_What is required_
The required output is the exact sequence of lines from the line holding "have discrete signal" to the end of the records, inclusive.

---- Data for analysis

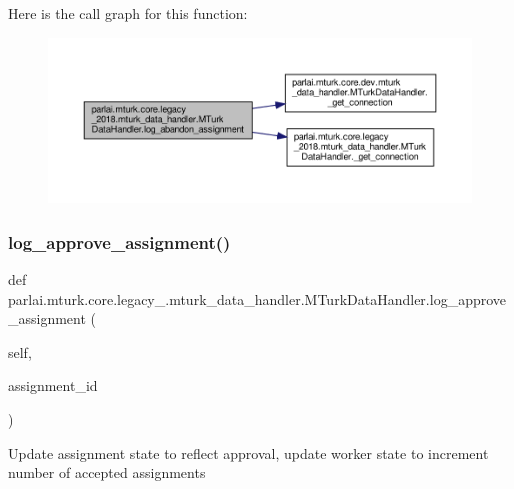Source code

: Here is the call graph for this function\+:
\nopagebreak
\begin{figure}[H]
\begin{center}
\leavevmode
\includegraphics[width=350pt]{classparlai_1_1mturk_1_1core_1_1legacy__2018_1_1mturk__data__handler_1_1MTurkDataHandler_a6c4a99613bcdcf61126d251f7c5d0f29_cgraph}
\end{center}
\end{figure}
\mbox{\label{classparlai_1_1mturk_1_1core_1_1legacy__2018_1_1mturk__data__handler_1_1MTurkDataHandler_ae56cf103d88b3fda36a51ffc0534c184}} 
\subsubsection{\texorpdfstring{log\+\_\+approve\+\_\+assignment()}{log\_approve\_assignment()}}
{\footnotesize\ttfamily def parlai.\+mturk.\+core.\+legacy\+\_.\+mturk\+\_\+data\+\_\+handler.\+M\+Turk\+Data\+Handler.\+log\+\_\+approve\+\_\+assignment (\begin{DoxyParamCaption}\item[{}]{self,  }\item[{}]{assignment\+\_\+id }\end{DoxyParamCaption})}

\begin{DoxyVerb}Update assignment state to reflect approval, update worker state to
increment number of accepted assignments
\end{DoxyVerb}
 

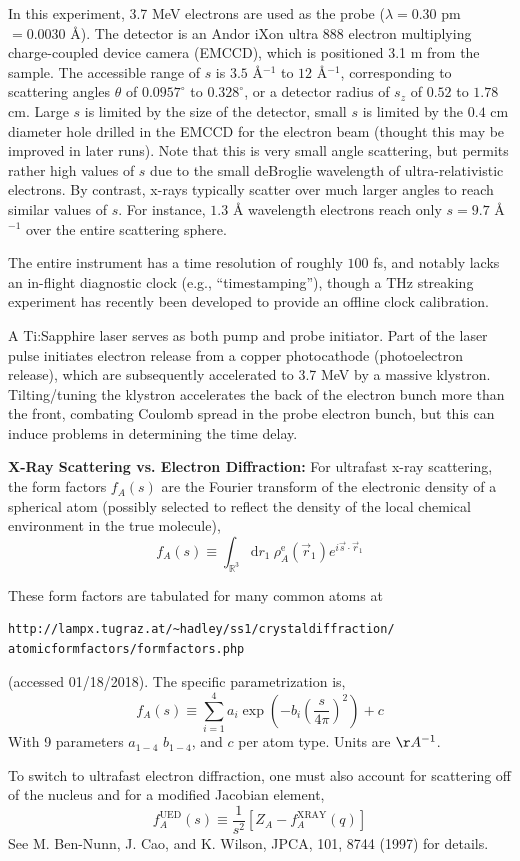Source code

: \documentclass[fleqn,oneside,12pt]{article}
\begin{document}
In this experiment, 3.7 MeV electrons are used as the probe ($\lambda = 0.30$ pm
$= 0.0030$ \AA{}). The detector is an Andor iXon ultra 888 electron multiplying
charge-coupled device camera (EMCCD), which is positioned 3.1 m from the sample.
The accessible range of $s$ is $3.5$ \AA{}$^{-1}$ to $12$ \AA{}$^{-1}$,
corresponding to scattering angles $\theta$ of $0.0957^{\circ}$ to
$0.328^{\circ}$, or a detector radius of $s_{z}$ of $0.52$ to $1.78$ cm. Large
$s$ is limited by the size of the detector, small $s$ is limited by the $0.4$ cm
diameter hole drilled in the EMCCD for the electron beam (thought this may be
improved in later runs). Note that this is very small angle scattering, but
permits rather high values of $s$ due to the small deBroglie wavelength of
ultra-relativistic electrons. By contrast, x-rays typically scatter over much
larger angles to reach similar values of $s$. For instance, $1.3$ \AA{}
wavelength electrons reach only $s = 9.7$ \AA{}$^{-1}$ over the entire
scattering sphere.

The entire instrument has a time resolution of roughly $100$ fs, and notably
lacks an in-flight diagnostic clock (e.g., ``timestamping''), though a THz
streaking experiment has recently been developed to provide an offline clock
calibration. 

A Ti:Sapphire laser serves as both pump and probe initiator. Part of the laser
pulse initiates electron release from a copper photocathode (photoelectron
release), which are subsequently accelerated to 3.7 MeV by a massive klystron.
Tilting/tuning the klystron accelerates the back of the electron bunch more than
the front, combating Coulomb spread in the probe electron bunch, but this can
induce problems in determining the time delay. 

\textbf{X-Ray Scattering vs. Electron Diffraction:} For ultrafast x-ray
scattering, the form factors $f_{A} (s)$ are the Fourier transform of the
electronic density of a spherical atom (possibly selected to reflect the density
of the local chemical environment in the true molecule),
\[
f_{A} (s)
\equiv
\int_{\mathbb{R}^3}
\mathrm{d} r_1
\
\rho_{A}^{\mathrm{e}} (\vec r_{1})
e^{i \vec s \cdot \vec r_1}
\]

These form factors are tabulated for many common atoms at
\begin{verbatim}
http://lampx.tugraz.at/~hadley/ss1/crystaldiffraction/
atomicformfactors/formfactors.php
\end{verbatim}
(accessed 01/18/2018). The specific parametrization is,
\[
f_{A} (s)
\equiv
\sum_{i=1}^{4}
a_{i}
\exp
\left (
-b_{i}
\left (
\frac{s}{4\pi}
\right )^2
\right )
+
c
\]
With 9 parameters $a_{1-4}$ $b_{1-4}$, and $c$ per atom type. Units are
$\AA{}^{-1}$.

To switch to ultrafast electron diffraction, one must also account for
scattering off of the nucleus and for a modified Jacobian element,
\[
f_{A}^{\mathrm{UED}}
(s)
\equiv
\frac{1}{s^2}
\left [
Z_{A}
-
f_{A}^{\mathrm{XRAY}}
(q)
\right ]
\]
See M. Ben-Nunn, J. Cao, and K. Wilson, JPCA, 101, 8744 (1997) for details.
\end{document}
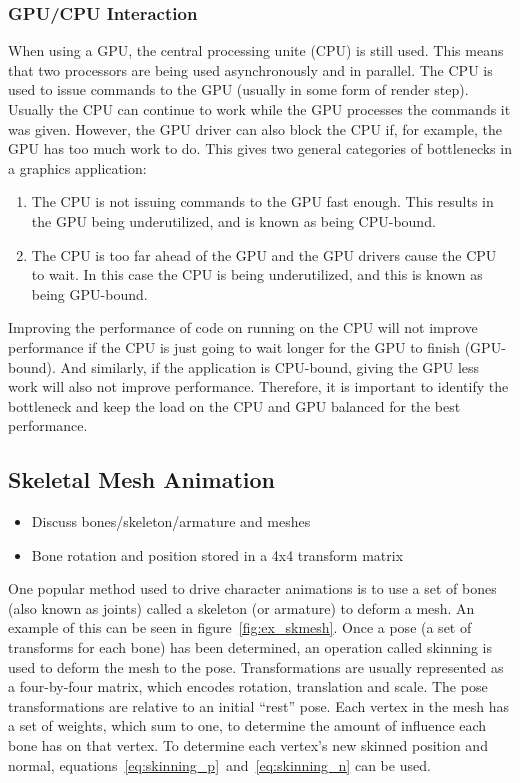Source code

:\subsubsection{GPU/CPU Interaction}
When using a GPU, the central processing unite (CPU) is still used.
This means that two processors are being used asynchronously and in parallel.
The CPU is used to issue commands to the GPU (usually in some form of render step).
Usually the CPU can continue to work while the GPU processes the commands it was given.
However, the GPU driver can also block the CPU if, for example, the GPU has too much work to do.
This gives two general categories of bottlenecks in a graphics application:
\begin{enumerate}
 \item The CPU is not issuing commands to the GPU fast enough. This results in the GPU being underutilized, and is known as being CPU-bound.
 \item The CPU is too far ahead of the GPU and the GPU drivers cause the CPU to wait. In this case the CPU is being underutilized, and this is known as being GPU-bound.
\end{enumerate}
Improving the performance of code on running on the CPU will not improve performance if the CPU is just going to wait longer for the GPU to finish (GPU-bound).
And similarly, if the application is CPU-bound, giving the GPU less work will also not improve performance.
Therefore, it is important to identify the bottleneck and keep the load on the CPU and GPU balanced for the best performance.

\subsection{Skeletal Mesh Animation}
\ifsummaries
\begin{itemize}
 \item Discuss bones/skeleton/armature and meshes
 \item Bone rotation and position stored in a 4x4 transform matrix
\end{itemize}
\fi

One popular method used to drive character animations is to use a set of bones (also known as joints) called a skeleton (or armature) to deform a mesh.
An example of this can be seen in figure~\ref{fig:ex_skmesh}.
Once a pose (a set of transforms for each bone) has been determined, an operation called skinning is used to deform the mesh to the pose.
Transformations are usually represented as a four-by-four matrix, which encodes rotation, translation and scale.
The pose transformations are relative to an initial ``rest'' pose.
Each vertex in the mesh has a set of weights, which sum to one, to determine the amount of influence each bone has on that vertex.
To determine each vertex's new skinned position and normal, equations~\ref{eq:skinning_p}~and~\ref{eq:skinning_n} can be used.


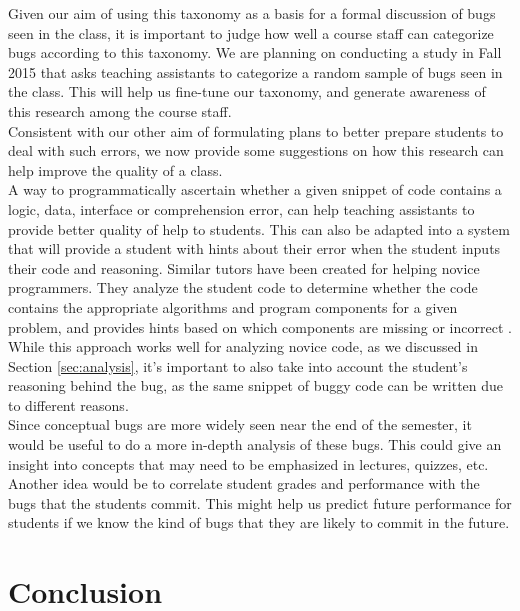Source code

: \documentclass{sig-alternate}
\begin{document}
Given our aim of using this taxonomy as a basis for a formal discussion of bugs seen in the class, it is important to judge how well a course staff can categorize bugs according to this taxonomy. We are planning on conducting a study in Fall 2015 that asks teaching assistants to categorize a random sample of bugs seen in the class. This will help us fine-tune our taxonomy, and generate awareness of this research among the course staff.\\

Consistent with our other aim of formulating plans to better prepare students to deal with such errors, we now provide some suggestions on how this research can help improve the quality of a class.\\

A way to programmatically ascertain whether a given snippet of code contains a logic, data, interface or comprehension error, can help teaching assistants to provide better quality of help to students. This can also be adapted into a system that will provide a student with hints about their error when the student inputs their code and reasoning. Similar tutors have been created for helping novice programmers. They analyze the student code to determine whether the code contains the appropriate algorithms and program components for a given problem, and provides hints based on which components are missing or incorrect \cite{Sudol-DeLyser14}. While this approach works well for analyzing novice code, as we discussed in Section \ref{sec:analysis}, it's important to also take into account the student's reasoning behind the bug, as the same snippet of buggy code can be written due to different reasons.\\

Since conceptual bugs are more widely seen near the end of the semester, it would be useful to do a more in-depth analysis of these bugs. This could give an insight into concepts that may need to be emphasized in lectures, quizzes, etc.\\

Another idea would be to correlate student grades and performance with the bugs that the students commit. This might help us predict future performance for students if we know the kind of bugs that they are likely to commit in the future.

\section{Conclusion}
\end{document}
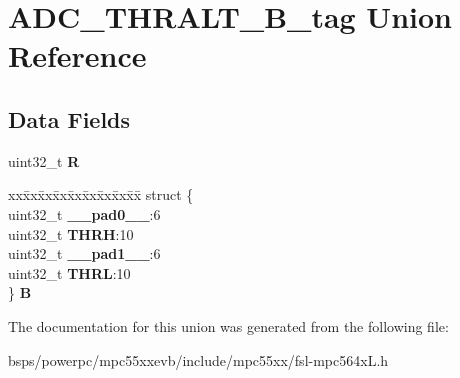 \hypertarget{unionADC__THRALT__32B__tag}{}\section{A\+D\+C\+\_\+\+T\+H\+R\+A\+L\+T\+\_\+B\+\_\+tag Union Reference}
\label{unionADC__THRALT__32B__tag}
\subsection*{Data Fields}
\begin{DoxyCompactItemize}
\item 
\mbox{\label{unionADC__THRALT__32B__tag_a4878ad47024c1ceedd8bc3637d5dcac7}} 
uint32\+\_\+t {\bfseries R}
\item 
\mbox{\label{unionADC__THRALT__32B__tag_a2ba5f5c9f2ca110ab8fe0389463650ee}} 
\begin{tabbing}
xx\=xx\=xx\=xx\=xx\=xx\=xx\=xx\=xx\=\kill
struct \{\\
\>uint32\_t {\bfseries \_\_pad0\_\_}:6\\
\>uint32\_t {\bfseries THRH}:10\\
\>uint32\_t {\bfseries \_\_pad1\_\_}:6\\
\>uint32\_t {\bfseries THRL}:10\\
\} {\bfseries B}\\

\end{tabbing}\end{DoxyCompactItemize}


The documentation for this union was generated from the following file\+:\begin{DoxyCompactItemize}
\item 
bsps/powerpc/mpc55xxevb/include/mpc55xx/fsl-\/mpc564x\+L.\+h\end{DoxyCompactItemize}
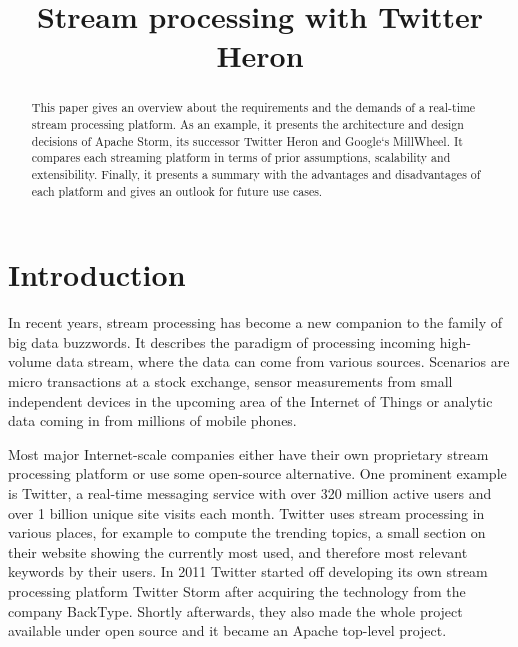 \documentclass[conference]{IEEEtran}
\begin{document}
\title{Stream processing with Twitter Heron}

\author{
}

\maketitle

\begin{abstract}
This paper gives an overview about the requirements and the demands of a real-time stream processing platform.
As an example, it presents the architecture and design decisions of Apache Storm, its successor Twitter Heron and Google`s MillWheel. %
It compares each streaming platform in terms of prior assumptions, scalability and extensibility.
Finally, it presents a summary with the advantages and disadvantages of each platform and gives an outlook for future use cases.

\end{abstract}

\section{Introduction}
\label{sec:Introduction}

In recent years, stream processing has become a new companion to the family of big data buzzwords.
It describes the paradigm of processing incoming high-volume data stream, where the data can come from various sources.
Scenarios are micro transactions at a stock exchange, sensor measurements from small independent devices in the upcoming area of the Internet of Things or analytic data coming in from millions of mobile phones.

Most major Internet-scale companies either have their own proprietary stream processing platform or use some open-source alternative.
One prominent example is Twitter, a real-time messaging service with over 320 million active users and over 1 billion unique site visits each month.
Twitter uses stream processing in various places, for example to compute the trending topics, a small section on their website showing the currently most used, and therefore most relevant keywords by their users.
In 2011 Twitter started off developing its own stream processing platform Twitter Storm after acquiring the technology from the company BackType.
Shortly afterwards, they also made the whole project available under open source and it became an Apache top-level project.
\end{document}

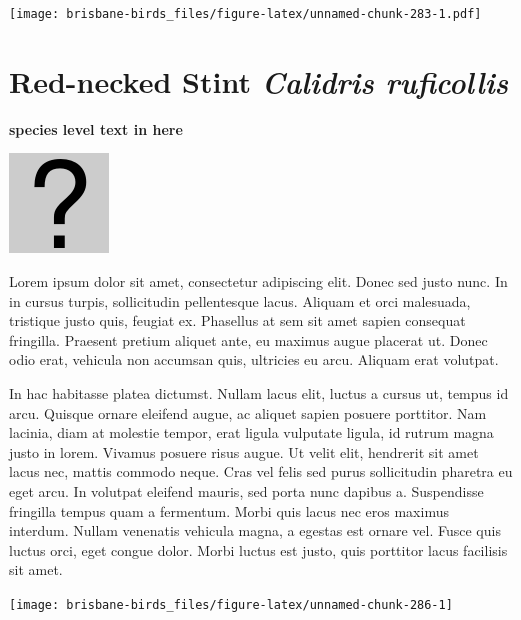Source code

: \documentclass[]{book}
\let\origfigure\figure
\let\endorigfigure\endfigure
\renewenvironment{figure}[1][2] {
  \expandafter\origfigure\expandafter[H]
} {
  \endorigfigure
}
\begin{document}
\begin{figure}
\centering
\texttt{[image: brisbane-birds\_files/figure-latex/unnamed-chunk-283-1.pdf]}
\caption{\label{fig:unnamed-chunk-283}insert figure caption}
\end{figure}

\section{\texorpdfstring{Red-necked Stint \emph{Calidris
ruficollis}}{Red-necked Stint Calidris ruficollis}}\label{red-necked-stint-calidris-ruficollis}

\textbf{species level text in here}

\begin{figure}
\centering
\includegraphics{assets/missing.png}
\caption{No image for species}
\end{figure}

Lorem ipsum dolor sit amet, consectetur adipiscing elit. Donec sed justo
nunc. In in cursus turpis, sollicitudin pellentesque lacus. Aliquam et
orci malesuada, tristique justo quis, feugiat ex. Phasellus at sem sit
amet sapien consequat fringilla. Praesent pretium aliquet ante, eu
maximus augue placerat ut. Donec odio erat, vehicula non accumsan quis,
ultricies eu arcu. Aliquam erat volutpat.

In hac habitasse platea dictumst. Nullam lacus elit, luctus a cursus ut,
tempus id arcu. Quisque ornare eleifend augue, ac aliquet sapien posuere
porttitor. Nam lacinia, diam at molestie tempor, erat ligula vulputate
ligula, id rutrum magna justo in lorem. Vivamus posuere risus augue. Ut
velit elit, hendrerit sit amet lacus nec, mattis commodo neque. Cras vel
felis sed purus sollicitudin pharetra eu eget arcu. In volutpat eleifend
mauris, sed porta nunc dapibus a. Suspendisse fringilla tempus quam a
fermentum. Morbi quis lacus nec eros maximus interdum. Nullam venenatis
vehicula magna, a egestas est ornare vel. Fusce quis luctus orci, eget
congue dolor. Morbi luctus est justo, quis porttitor lacus facilisis sit
amet.

\begin{figure}
\texttt{[image: brisbane-birds\_files/figure-latex/unnamed-chunk-286-1]} \caption{insert figure caption}\label{fig:unnamed-chunk-286}
\end{figure}
\end{document}
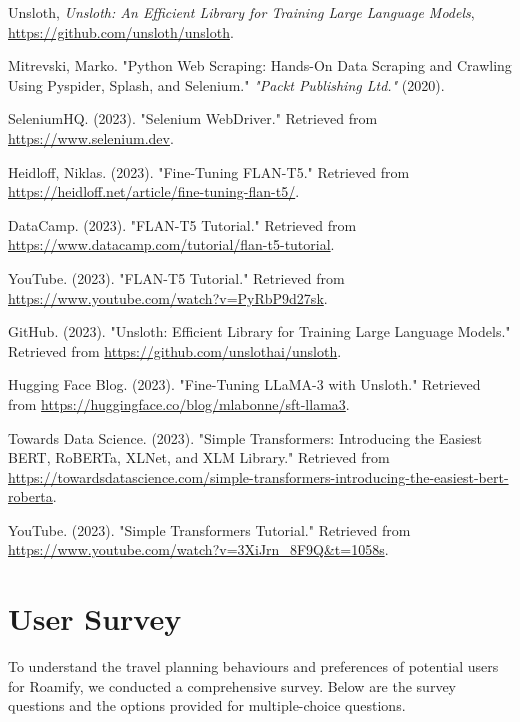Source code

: \documentclass[final,3p,times,authoryear]{elsarticle}
\begin{document}
\begin{thebibliography}{99}
        Unsloth, \emph{Unsloth: An Efficient Library for Training Large Language Models}, \href{https://github.com/unsloth/unsloth}{https://github.com/unsloth/unsloth}.

        Mitrevski, Marko. "Python Web Scraping: Hands-On Data Scraping and Crawling Using Pyspider, Splash, and Selenium." \emph{"Packt Publishing Ltd."} (2020).

        SeleniumHQ. (2023). "Selenium WebDriver." Retrieved from \url{https://www.selenium.dev}.

        Heidloff, Niklas. (2023). "Fine-Tuning FLAN-T5." Retrieved from \url{https://heidloff.net/article/fine-tuning-flan-t5/}.

        DataCamp. (2023). "FLAN-T5 Tutorial." Retrieved from \url{https://www.datacamp.com/tutorial/flan-t5-tutorial}.

        YouTube. (2023). "FLAN-T5 Tutorial." Retrieved from \url{https://www.youtube.com/watch?v=PyRbP9d27sk}.
    
        GitHub. (2023). "Unsloth: Efficient Library for Training Large Language Models." Retrieved from \url{https://github.com/unslothai/unsloth}.
    
        Hugging Face Blog. (2023). "Fine-Tuning LLaMA-3 with Unsloth." Retrieved from \url{https://huggingface.co/blog/mlabonne/sft-llama3}.
    
        Towards Data Science. (2023). "Simple Transformers: Introducing the Easiest BERT, RoBERTa, XLNet, and XLM Library." Retrieved from \url{https://towardsdatascience.com/simple-transformers-introducing-the-easiest-bert-roberta}.
    
        YouTube. (2023). "Simple Transformers Tutorial." Retrieved from \url{https://www.youtube.com/watch?v=3XiJrn_8F9Q&t=1058s}.


\end{thebibliography}

\newpage

\appendix

\section{User Survey}
    To understand the travel planning behaviours and preferences of potential users for Roamify, we conducted a comprehensive survey. Below are the survey questions and the options provided for multiple-choice questions.
    \\
\end{document}
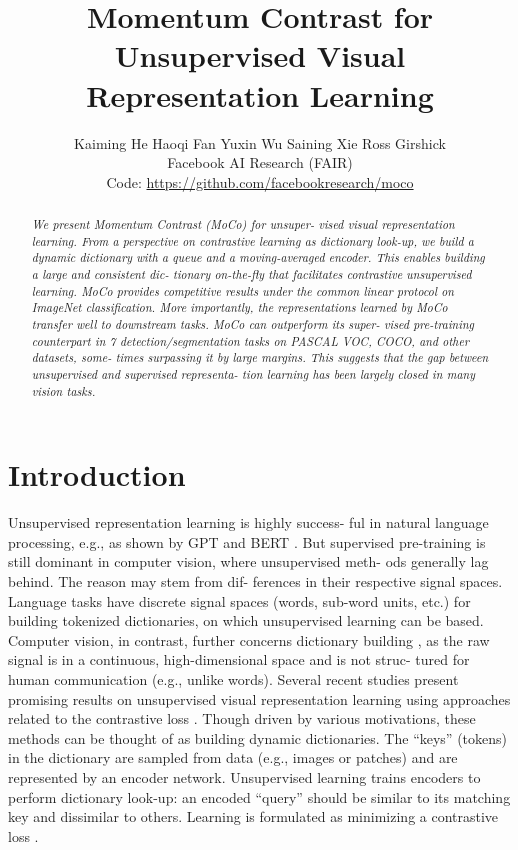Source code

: \documentclass[10pt,twocolumn]{article}  %
\date{}  %
\title{Momentum Contrast for Unsupervised Visual Representation Learning}
\author{Kaiming He    Haoqi Fan    Yuxin Wu    Saining Xie    Ross Girshick \\
Facebook AI Research (FAIR) \\
Code: \href{https://github.com/facebookresearch/moco}{\color{myPink}https://github.com/facebookresearch/moco}
}
\begin{document}
\maketitle

\begin{abstract}
    \fontsize{10pt}{12pt}\selectfont %
    \noindent %
    \itshape \hspace{1em} We present Momentum Contrast (MoCo) for unsuper-
    vised visual representation learning. From a perspective on
    contrastive learning \cite{29_hadsell2006dimensionality} as dictionary look-up, we build
    a dynamic dictionary with a queue and a moving-averaged
    encoder. This enables building a large and consistent dic-
    tionary on-the-ﬂy that facilitates contrastive unsupervised
    learning. MoCo provides competitive results under the
    common linear protocol on ImageNet classiﬁcation. More
    importantly, the representations learned by MoCo transfer
    well to downstream tasks. MoCo can outperform its super-
    vised pre-training counterpart in 7 detection/segmentation
    tasks on PASCAL VOC, COCO, and other datasets, some-
    times surpassing it by large margins. This suggests that
    the gap between unsupervised and supervised representa-
    tion learning has been largely closed in many vision tasks.
\end{abstract}

\section{Introduction}
Unsupervised representation learning is highly success-
ful in natural language processing, e.g., as shown by GPT
\cite{50_radford2018improving, 51_radford2019language} and BERT \cite{12_devlin2019bert}. But supervised pre-training is still
dominant in computer vision, where unsupervised meth-
ods generally lag behind. The reason may stem from dif-
ferences in their respective signal spaces. Language tasks
have discrete signal spaces (words, sub-word units, etc.)
for building tokenized dictionaries, on which unsupervised
learning can be based. Computer vision, in contrast, further
concerns dictionary building \cite{54_sivic2003video, 9_coates2011importance, 5_chatfield2011devil}, as the raw signal is
in a continuous, high-dimensional space and is not struc-
tured for human communication (e.g., unlike words).
Several recent studies \cite{61_wu2018unsupervised, 46_oord2018representation, 36_hjelm2019learning, 66_zhuang2019local, 35_henaff2019data, 56_tian2019contrastive, 2_bachman2019learning}
present promising results on unsupervised visual representation
learning using approaches related to the contrastive loss
\cite{29_hadsell2006dimensionality}. Though driven by various motivations, these methods
can be thought of as building dynamic dictionaries. The
“keys” (tokens) in the dictionary are sampled from data
(e.g., images or patches) and are represented by an encoder
network. Unsupervised learning trains encoders to perform
dictionary look-up: an encoded “query” should be similar
to its matching key and dissimilar to others. Learning is
formulated as minimizing a contrastive loss \cite{29_hadsell2006dimensionality}.
\end{document}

--------

_Task result_
have discrete signal spaces (words, sub-word units, etc.)
for building tokenized dictionaries, on which unsupervised
learning can be based. Computer vision, in contrast, further
concerns dictionary building \cite{54_sivic2003video, 9_coates2011importance, 5_chatfield2011devil}, as the raw signal is
in a continuous, high-dimensional space and is not struc-
tured for human communication (e.g., unlike words).
Several recent studies \cite{61_wu2018unsupervised, 46_oord2018representation, 36_hjelm2019learning, 66_zhuang2019local, 35_henaff2019data, 56_tian2019contrastive, 2_bachman2019learning}
present promising results on unsupervised visual representation
learning using approaches related to the contrastive loss
\cite{29_hadsell2006dimensionality}. Though driven by various motivations, these methods
can be thought of as building dynamic dictionaries. The
“keys” (tokens) in the dictionary are sampled from data
(e.g., images or patches) and are represented by an encoder
network. Unsupervised learning trains encoders to perform
dictionary look-up: an encoded “query” should be similar
to its matching key and dissimilar to others. Learning is
formulated as minimizing a contrastive loss \cite{29_hadsell2006dimensionality}.
\end{document}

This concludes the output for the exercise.